_TASK TO COMPLETE_
Nothing outside the range is wanted. Repeat exactly the lines below from the one with "- omit：默认值，不携带 cookie" through the one with "- reload: 表示".

Records excerpted from a collection
=== Section Start ===
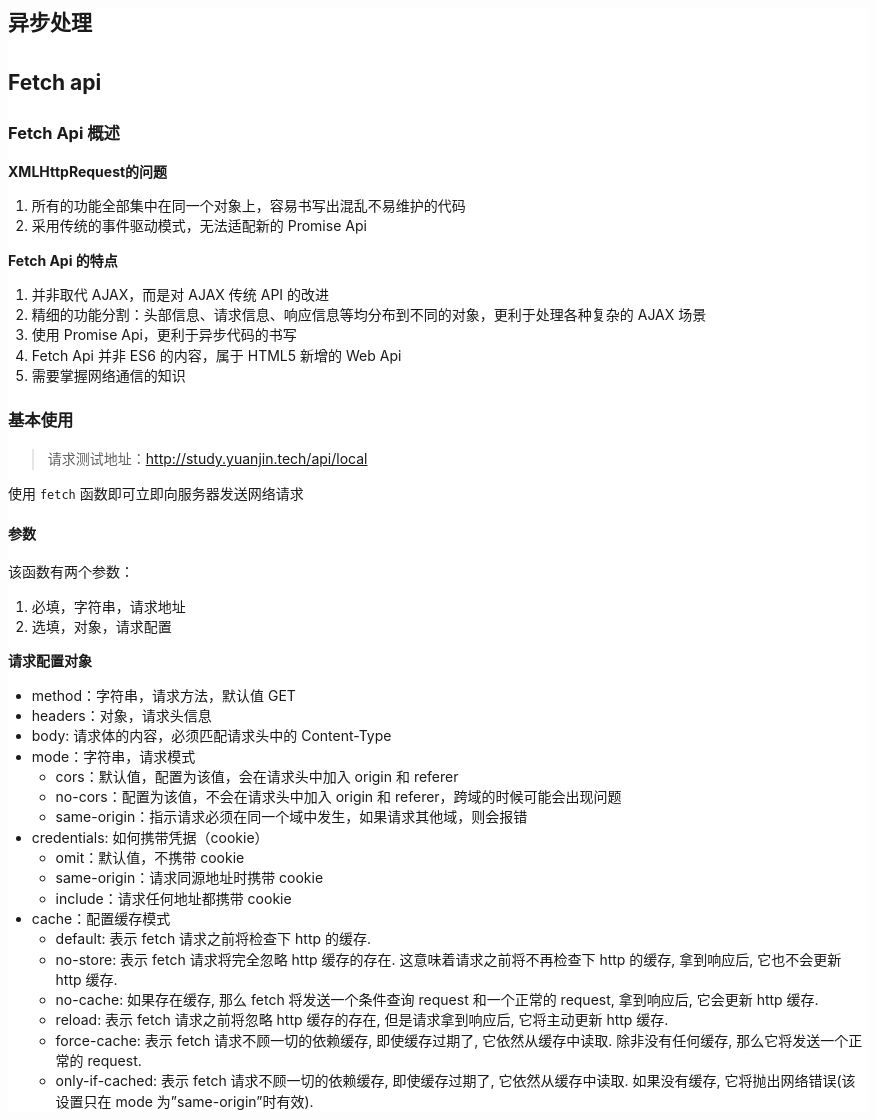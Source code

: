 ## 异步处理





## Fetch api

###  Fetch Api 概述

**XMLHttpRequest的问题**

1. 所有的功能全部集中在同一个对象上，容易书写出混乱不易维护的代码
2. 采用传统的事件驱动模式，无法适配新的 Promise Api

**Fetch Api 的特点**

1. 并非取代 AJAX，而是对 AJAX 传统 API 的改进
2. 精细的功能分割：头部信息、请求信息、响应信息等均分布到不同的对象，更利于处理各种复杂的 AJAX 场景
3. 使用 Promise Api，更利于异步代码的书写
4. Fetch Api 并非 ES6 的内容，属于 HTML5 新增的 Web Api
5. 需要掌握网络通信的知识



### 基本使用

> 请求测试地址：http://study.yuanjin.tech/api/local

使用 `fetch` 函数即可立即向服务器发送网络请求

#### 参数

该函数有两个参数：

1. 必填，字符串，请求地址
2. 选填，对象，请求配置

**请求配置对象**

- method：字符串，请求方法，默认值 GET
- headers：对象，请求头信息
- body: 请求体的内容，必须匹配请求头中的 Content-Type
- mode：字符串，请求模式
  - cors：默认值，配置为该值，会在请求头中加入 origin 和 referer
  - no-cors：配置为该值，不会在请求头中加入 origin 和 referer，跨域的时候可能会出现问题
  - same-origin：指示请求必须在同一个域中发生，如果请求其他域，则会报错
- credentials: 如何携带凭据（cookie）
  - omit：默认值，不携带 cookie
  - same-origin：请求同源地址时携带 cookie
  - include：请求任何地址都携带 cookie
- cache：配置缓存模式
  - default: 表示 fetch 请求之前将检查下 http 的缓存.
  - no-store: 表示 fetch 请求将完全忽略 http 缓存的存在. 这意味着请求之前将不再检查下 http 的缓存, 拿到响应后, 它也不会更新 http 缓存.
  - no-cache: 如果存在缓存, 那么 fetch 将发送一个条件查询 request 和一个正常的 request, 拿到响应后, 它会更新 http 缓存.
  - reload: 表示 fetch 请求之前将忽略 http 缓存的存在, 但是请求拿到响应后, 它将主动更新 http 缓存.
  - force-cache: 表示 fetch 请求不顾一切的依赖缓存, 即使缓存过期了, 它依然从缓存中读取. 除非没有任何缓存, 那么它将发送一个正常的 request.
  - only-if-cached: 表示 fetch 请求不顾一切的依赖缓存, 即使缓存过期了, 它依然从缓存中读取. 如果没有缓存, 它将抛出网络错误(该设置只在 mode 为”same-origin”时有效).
=== Section End ===
=== Section Start ===
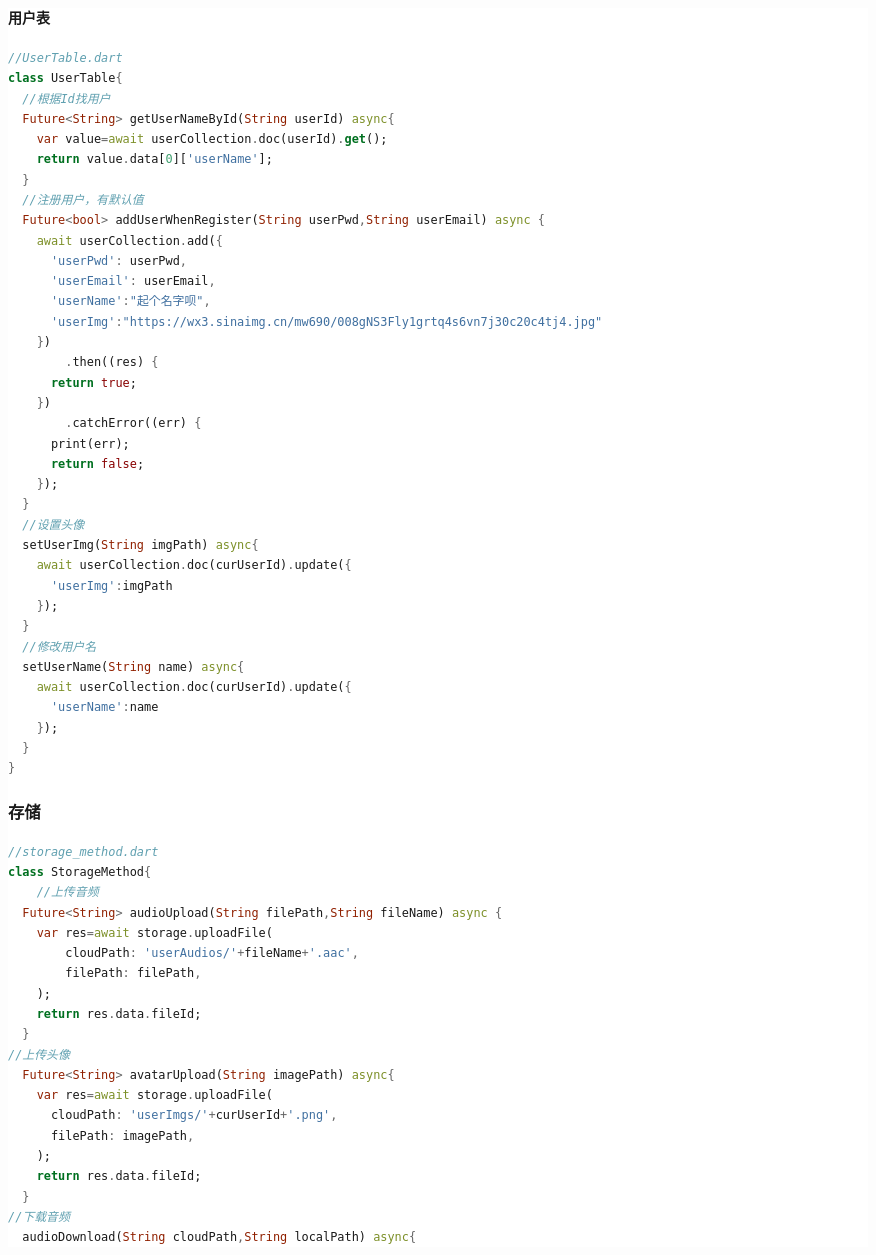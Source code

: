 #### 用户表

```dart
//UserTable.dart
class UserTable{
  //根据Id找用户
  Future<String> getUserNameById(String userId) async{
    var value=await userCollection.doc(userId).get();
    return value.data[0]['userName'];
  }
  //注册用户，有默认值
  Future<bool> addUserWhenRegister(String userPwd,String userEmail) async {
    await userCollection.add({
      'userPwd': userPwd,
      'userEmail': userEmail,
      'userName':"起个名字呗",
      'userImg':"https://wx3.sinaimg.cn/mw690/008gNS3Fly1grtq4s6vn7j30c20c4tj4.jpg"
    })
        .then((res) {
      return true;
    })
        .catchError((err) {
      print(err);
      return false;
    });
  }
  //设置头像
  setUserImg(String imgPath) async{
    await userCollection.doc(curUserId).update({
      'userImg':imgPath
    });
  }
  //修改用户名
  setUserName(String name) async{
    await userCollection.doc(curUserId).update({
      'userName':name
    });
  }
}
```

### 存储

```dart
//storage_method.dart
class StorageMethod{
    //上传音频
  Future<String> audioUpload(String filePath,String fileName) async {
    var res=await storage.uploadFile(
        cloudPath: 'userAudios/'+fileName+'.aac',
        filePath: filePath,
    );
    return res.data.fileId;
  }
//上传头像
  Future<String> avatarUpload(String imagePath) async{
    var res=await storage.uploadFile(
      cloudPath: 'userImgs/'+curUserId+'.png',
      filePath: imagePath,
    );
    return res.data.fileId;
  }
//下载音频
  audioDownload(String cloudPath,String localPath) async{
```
=== Section End ===
_EXPECTED OUTPUT_
  - omit：默认值，不携带 cookie
  - same-origin：请求同源地址时携带 cookie
  - include：请求任何地址都携带 cookie
- cache：配置缓存模式
  - default: 表示 fetch 请求之前将检查下 http 的缓存.
  - no-store: 表示 fetch 请求将完全忽略 http 缓存的存在. 这意味着请求之前将不再检查下 http 的缓存, 拿到响应后, 它也不会更新 http 缓存.
  - no-cache: 如果存在缓存, 那么 fetch 将发送一个条件查询 request 和一个正常的 request, 拿到响应后, 它会更新 http 缓存.
  - reload: 表示 fetch 请求之前将忽略 http 缓存的存在, 但是请求拿到响应后, 它将主动更新 http 缓存.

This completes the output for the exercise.